[DATA EXTRACTS]:
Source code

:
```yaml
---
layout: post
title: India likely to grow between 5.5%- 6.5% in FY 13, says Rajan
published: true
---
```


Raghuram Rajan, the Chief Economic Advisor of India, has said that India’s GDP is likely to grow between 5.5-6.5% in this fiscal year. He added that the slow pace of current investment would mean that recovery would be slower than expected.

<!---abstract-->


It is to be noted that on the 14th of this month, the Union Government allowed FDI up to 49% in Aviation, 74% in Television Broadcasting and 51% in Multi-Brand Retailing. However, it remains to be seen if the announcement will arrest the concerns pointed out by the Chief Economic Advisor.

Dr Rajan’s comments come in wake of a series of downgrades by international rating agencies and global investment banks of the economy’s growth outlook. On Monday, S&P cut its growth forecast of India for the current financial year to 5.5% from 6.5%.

[TASK TO CARRY OUT]: Copy all lines from the data that hold the word "Rajan".

[TASK OUTPUT]:
title: India likely to grow between 5.5%- 6.5% in FY 13, says Rajan
Raghuram Rajan, the Chief Economic Advisor of India, has said that India’s GDP is likely to grow between 5.5-6.5% in this fiscal year. He added that the slow pace of current investment would mean that recovery would be slower than expected.
Dr Rajan’s comments come in wake of a series of downgrades by international rating agencies and global investment banks of the economy’s growth outlook. On Monday, S&P cut its growth forecast of India for the current financial year to 5.5% from 6.5%.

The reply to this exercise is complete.